**Source texts of formatted documents**.
**********

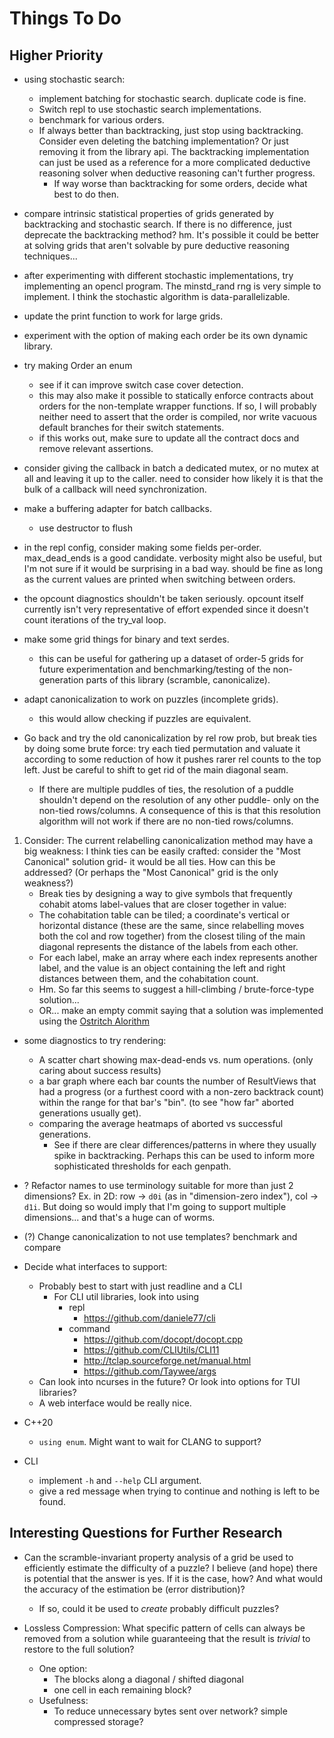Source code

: # Things To Do

## Higher Priority

- using stochastic search:
  - implement batching for stochastic search. duplicate code is fine.
  - Switch repl to use stochastic search implementations.
  - benchmark for various orders.
  - If always better than backtracking, just stop using backtracking. Consider even deleting the batching implementation? Or just removing it from the library api. The backtracking implementation can just be used as a reference for a more complicated deductive reasoning solver when deductive reasoning can't further progress.
    - If way worse than backtracking for some orders, decide what best to do then.

- compare intrinsic statistical properties of grids generated by backtracking and stochastic search. If there is no difference, just deprecate the backtracking method? hm. It's possible it could be better at solving grids that aren't solvable by pure deductive reasoning techniques...

- after experimenting with different stochastic implementations, try implementing an opencl program. The minstd_rand rng is very simple to implement. I think the stochastic algorithm is data-parallelizable.

- update the print function to work for large grids.

- experiment with the option of making each order be its own dynamic library.
- try making Order an enum
  - see if it can improve switch case cover detection.
  - this may also make it possible to statically enforce contracts about orders for the non-template wrapper functions. If so, I will probably neither need to assert that the order is compiled, nor write vacuous default branches for their switch statements.
  - if this works out, make sure to update all the contract docs and remove relevant assertions.
- consider giving the callback in batch a dedicated mutex, or no mutex at all and leaving it up to the caller. need to consider how likely it is that the bulk of a callback will need synchronization.
- make a buffering adapter for batch callbacks.
  - use destructor to flush
- in the repl config, consider making some fields per-order. max_dead_ends is a good candidate. verbosity might also be useful, but I'm not sure if it would be surprising in a bad way. should be fine as long as the current values are printed when switching between orders.
- the opcount diagnostics shouldn't be taken seriously. opcount itself currently isn't very representative of effort expended since it doesn't count iterations of the try_val loop.

- make some grid things for binary and text serdes.
  - this can be useful for gathering up a dataset of order-5 grids for future experimentation and benchmarking/testing of the non-generation parts of this library (scramble, canonicalize).

- adapt canonicalization to work on puzzles (incomplete grids).
  - this would allow checking if puzzles are equivalent.

- Go back and try the old canonicalization by rel row prob, but break ties by doing some brute force: try each tied permutation and valuate it according to some reduction of how it pushes rarer rel counts to the top left. Just be careful to shift to get rid of the main diagonal seam.
  - If there are multiple puddles of ties, the resolution of a puddle shouldn't depend on the resolution of any other puddle- only on the non-tied rows/columns. A consequence of this is that this resolution algorithm will not work if there are no non-tied rows/columns.

1. Consider: The current relabelling canonicalization method may have a big weakness: I think ties can be easily crafted: consider the "Most Canonical" solution grid- it would be all ties. How can this be addressed? (Or perhaps the "Most Canonical" grid is the only weakness?)
    - Break ties by designing a way to give symbols that frequently cohabit atoms label-values that are closer together in value:
    - The cohabitation table can be tiled; a coordinate's vertical or horizontal distance (these are the same, since relabelling moves both the col and row together) from the closest tiling of the main diagonal represents the distance of the labels from each other.
    - For each label, make an array where each index represents another label, and the value is an object containing the left and right distances between them, and the cohabitation count.
    - Hm. So far this seems to suggest a hill-climbing / brute-force-type solution...
    - OR... make an empty commit saying that a solution was implemented using the [Ostritch Alorithm](https://en.wikipedia.org/wiki/Ostrich_algorithm)

- some diagnostics to try rendering:
  - A scatter chart showing max-dead-ends vs. num operations. (only caring about success results)
  - a bar graph where each bar counts the number of ResultViews that had a progress (or a furthest coord with a non-zero backtrack count) within the range for that bar's "bin". (to see "how far" aborted generations usually get).
  - comparing the average heatmaps of aborted vs successful generations.
    - See if there are clear differences/patterns in where they usually spike in backtracking. Perhaps this can be used to inform more sophisticated thresholds for each genpath.

- ? Refactor names to use terminology suitable for more than just 2 dimensions? Ex. in 2D: row -> `d0i` (as in "dimension-zero index"), col -> `d1i`. But doing so would imply that I'm going to support multiple dimensions... and that's a huge can of worms.

- (?) Change canonicalization to not use templates? benchmark and compare
- Decide what interfaces to support:
  - Probably best to start with just readline and a CLI
    - For CLI util libraries, look into using
      - repl
        - https://github.com/daniele77/cli
      - command
        - https://github.com/docopt/docopt.cpp
        - https://github.com/CLIUtils/CLI11
        - http://tclap.sourceforge.net/manual.html
        - https://github.com/Taywee/args
  - Can look into ncurses in the future? Or look into options for TUI libraries?
  - A web interface would be really nice.
- C++20
  - `using enum`. Might want to wait for CLANG to support?
- CLI
  - implement `-h` and `--help` CLI argument.
  - give a red message when trying to continue and nothing is left to be found.

## Interesting Questions for Further Research

- Can the scramble-invariant property analysis of a grid be used to efficiently estimate the difficulty of a puzzle? I believe (and hope) there is potential that the answer is yes. If it is the case, how? And what would the accuracy of the estimation be (error distribution)?
  - If so, could it be used to _create_ probably difficult puzzles?

- Lossless Compression: What specific pattern of cells can always be removed from a solution while guaranteeing that the result is _trivial_ to restore to the full solution?
  - One option:
    - The blocks along a diagonal / shifted diagonal
    - one cell in each remaining block?
  - Usefulness:
    - To reduce unnecessary bytes sent over network? simple compressed storage?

**********

**Work task**.
Write out exactly the lines between the start of the data and the line with "- If way worse", including both, but none of the pictures.

**Result for this exercise**.
Source code

: # Things To Do

## Higher Priority

- using stochastic search:
  - implement batching for stochastic search. duplicate code is fine.
  - Switch repl to use stochastic search implementations.
  - benchmark for various orders.
  - If always better than backtracking, just stop using backtracking. Consider even deleting the batching implementation? Or just removing it from the library api. The backtracking implementation can just be used as a reference for a more complicated deductive reasoning solver when deductive reasoning can't further progress.
    - If way worse than backtracking for some orders, decide what best to do then.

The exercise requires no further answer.